The entries below contain a line with "You dont have" and a line with "If you use the". Quote exactly those two lines and all lines between them.
****
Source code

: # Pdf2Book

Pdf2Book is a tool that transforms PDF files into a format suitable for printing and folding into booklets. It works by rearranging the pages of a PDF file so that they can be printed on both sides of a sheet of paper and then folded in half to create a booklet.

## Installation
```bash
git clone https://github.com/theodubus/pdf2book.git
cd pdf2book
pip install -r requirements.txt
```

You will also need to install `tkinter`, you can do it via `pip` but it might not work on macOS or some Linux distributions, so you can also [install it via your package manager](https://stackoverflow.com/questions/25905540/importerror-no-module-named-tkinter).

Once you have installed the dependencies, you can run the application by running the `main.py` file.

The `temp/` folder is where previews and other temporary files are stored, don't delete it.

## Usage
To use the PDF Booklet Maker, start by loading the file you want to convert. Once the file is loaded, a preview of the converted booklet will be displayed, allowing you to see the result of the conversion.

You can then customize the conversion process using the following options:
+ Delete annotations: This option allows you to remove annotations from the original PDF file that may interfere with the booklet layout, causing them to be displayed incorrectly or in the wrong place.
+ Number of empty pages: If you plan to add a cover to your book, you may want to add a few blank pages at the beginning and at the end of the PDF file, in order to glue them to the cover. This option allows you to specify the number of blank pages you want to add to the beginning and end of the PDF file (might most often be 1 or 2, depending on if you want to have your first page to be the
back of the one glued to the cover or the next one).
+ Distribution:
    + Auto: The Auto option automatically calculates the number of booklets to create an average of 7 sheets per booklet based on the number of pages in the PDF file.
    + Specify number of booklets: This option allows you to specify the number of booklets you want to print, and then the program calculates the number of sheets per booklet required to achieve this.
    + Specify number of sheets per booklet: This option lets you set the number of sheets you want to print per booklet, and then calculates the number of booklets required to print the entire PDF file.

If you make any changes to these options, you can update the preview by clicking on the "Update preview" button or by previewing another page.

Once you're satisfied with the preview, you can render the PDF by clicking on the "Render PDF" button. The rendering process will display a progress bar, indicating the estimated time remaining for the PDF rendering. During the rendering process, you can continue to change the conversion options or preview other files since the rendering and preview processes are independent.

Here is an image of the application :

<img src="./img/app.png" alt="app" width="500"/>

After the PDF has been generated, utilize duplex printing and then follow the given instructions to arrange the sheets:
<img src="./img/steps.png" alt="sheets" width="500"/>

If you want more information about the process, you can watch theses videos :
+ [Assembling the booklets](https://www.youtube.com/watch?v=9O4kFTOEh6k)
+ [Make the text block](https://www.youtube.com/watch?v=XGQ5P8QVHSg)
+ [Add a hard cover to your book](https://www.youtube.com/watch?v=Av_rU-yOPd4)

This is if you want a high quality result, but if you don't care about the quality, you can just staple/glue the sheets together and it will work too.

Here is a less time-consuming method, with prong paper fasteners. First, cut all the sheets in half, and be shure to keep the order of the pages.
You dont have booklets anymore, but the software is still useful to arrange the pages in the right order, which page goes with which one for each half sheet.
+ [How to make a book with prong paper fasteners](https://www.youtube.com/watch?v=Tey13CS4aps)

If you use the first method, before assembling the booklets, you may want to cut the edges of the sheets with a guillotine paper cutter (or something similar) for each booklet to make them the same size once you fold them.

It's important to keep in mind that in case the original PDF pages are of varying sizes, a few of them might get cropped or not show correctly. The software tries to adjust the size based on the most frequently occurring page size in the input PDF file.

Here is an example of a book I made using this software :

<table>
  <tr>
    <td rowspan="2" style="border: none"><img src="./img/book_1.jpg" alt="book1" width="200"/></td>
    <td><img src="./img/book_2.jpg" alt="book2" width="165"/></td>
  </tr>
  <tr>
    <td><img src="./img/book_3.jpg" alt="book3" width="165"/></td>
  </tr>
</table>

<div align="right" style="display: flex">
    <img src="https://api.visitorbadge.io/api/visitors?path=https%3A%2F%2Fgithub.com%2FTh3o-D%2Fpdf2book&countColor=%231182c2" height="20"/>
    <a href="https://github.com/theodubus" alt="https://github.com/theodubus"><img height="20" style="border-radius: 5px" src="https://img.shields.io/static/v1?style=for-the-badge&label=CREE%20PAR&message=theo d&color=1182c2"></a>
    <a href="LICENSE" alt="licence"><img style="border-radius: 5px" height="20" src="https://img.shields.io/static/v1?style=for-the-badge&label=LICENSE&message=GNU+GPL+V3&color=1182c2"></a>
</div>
****
RESULT OF THIS TASK:
You dont have booklets anymore, but the software is still useful to arrange the pages in the right order, which page goes with which one for each half sheet.
+ [How to make a book with prong paper fasteners](https://www.youtube.com/watch?v=Tey13CS4aps)

If you use the first method, before assembling the booklets, you may want to cut the edges of the sheets with a guillotine paper cutter (or something similar) for each booklet to make them the same size once you fold them.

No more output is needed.